Collected data

━━━━━━━━━━

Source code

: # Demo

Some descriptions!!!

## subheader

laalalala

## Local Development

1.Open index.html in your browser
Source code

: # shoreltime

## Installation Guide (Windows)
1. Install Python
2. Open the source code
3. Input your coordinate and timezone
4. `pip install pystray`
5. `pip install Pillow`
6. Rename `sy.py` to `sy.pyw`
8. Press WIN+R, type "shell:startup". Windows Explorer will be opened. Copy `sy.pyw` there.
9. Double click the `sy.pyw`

━━━━━━━━━━

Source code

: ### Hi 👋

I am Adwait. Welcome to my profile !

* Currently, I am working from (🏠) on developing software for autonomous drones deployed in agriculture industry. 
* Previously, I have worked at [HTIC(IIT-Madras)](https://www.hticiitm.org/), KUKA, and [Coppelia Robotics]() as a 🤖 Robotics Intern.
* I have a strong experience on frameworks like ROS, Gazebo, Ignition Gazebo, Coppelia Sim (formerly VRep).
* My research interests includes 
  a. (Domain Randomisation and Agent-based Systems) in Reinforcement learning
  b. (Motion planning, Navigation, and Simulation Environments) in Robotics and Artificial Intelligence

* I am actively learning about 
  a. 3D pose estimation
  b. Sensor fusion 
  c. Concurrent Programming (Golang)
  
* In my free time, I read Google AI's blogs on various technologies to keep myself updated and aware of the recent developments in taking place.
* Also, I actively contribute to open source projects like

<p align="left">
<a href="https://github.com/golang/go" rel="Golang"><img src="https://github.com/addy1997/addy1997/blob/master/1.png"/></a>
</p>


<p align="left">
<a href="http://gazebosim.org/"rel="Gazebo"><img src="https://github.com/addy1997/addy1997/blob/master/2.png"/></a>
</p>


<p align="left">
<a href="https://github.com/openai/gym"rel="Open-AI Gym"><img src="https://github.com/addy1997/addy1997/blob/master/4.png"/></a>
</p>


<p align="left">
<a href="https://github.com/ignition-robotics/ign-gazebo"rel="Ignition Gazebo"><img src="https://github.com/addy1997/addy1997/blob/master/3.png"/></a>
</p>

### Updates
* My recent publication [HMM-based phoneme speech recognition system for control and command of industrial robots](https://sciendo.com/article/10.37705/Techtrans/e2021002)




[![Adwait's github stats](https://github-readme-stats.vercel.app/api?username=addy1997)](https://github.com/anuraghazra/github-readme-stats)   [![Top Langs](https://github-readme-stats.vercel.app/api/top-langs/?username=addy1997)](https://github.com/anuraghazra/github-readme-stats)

━━━━━━━━━━

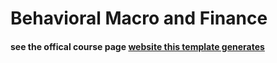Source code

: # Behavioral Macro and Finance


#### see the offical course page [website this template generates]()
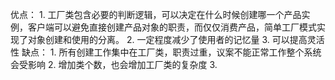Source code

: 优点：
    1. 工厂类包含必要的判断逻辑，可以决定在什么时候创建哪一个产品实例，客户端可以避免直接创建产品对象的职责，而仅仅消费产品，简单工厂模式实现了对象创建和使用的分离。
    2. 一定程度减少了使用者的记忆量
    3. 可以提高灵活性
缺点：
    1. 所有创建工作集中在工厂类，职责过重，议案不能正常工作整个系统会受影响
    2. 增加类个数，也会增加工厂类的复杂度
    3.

━━━━━━━━━━

■ Requirement
Transcribe, exactly and without additions, the lines of the records above, beginning with the line that contains "## Local Development" and ending with the line that contains "9. Double click", both included.

■ Written response
## Local Development

1.Open index.html in your browser
Source code

: # shoreltime

## Installation Guide (Windows)
1. Install Python
2. Open the source code
3. Input your coordinate and timezone
4. `pip install pystray`
5. `pip install Pillow`
6. Rename `sy.py` to `sy.pyw`
8. Press WIN+R, type "shell:startup". Windows Explorer will be opened. Copy `sy.pyw` there.
9. Double click the `sy.pyw`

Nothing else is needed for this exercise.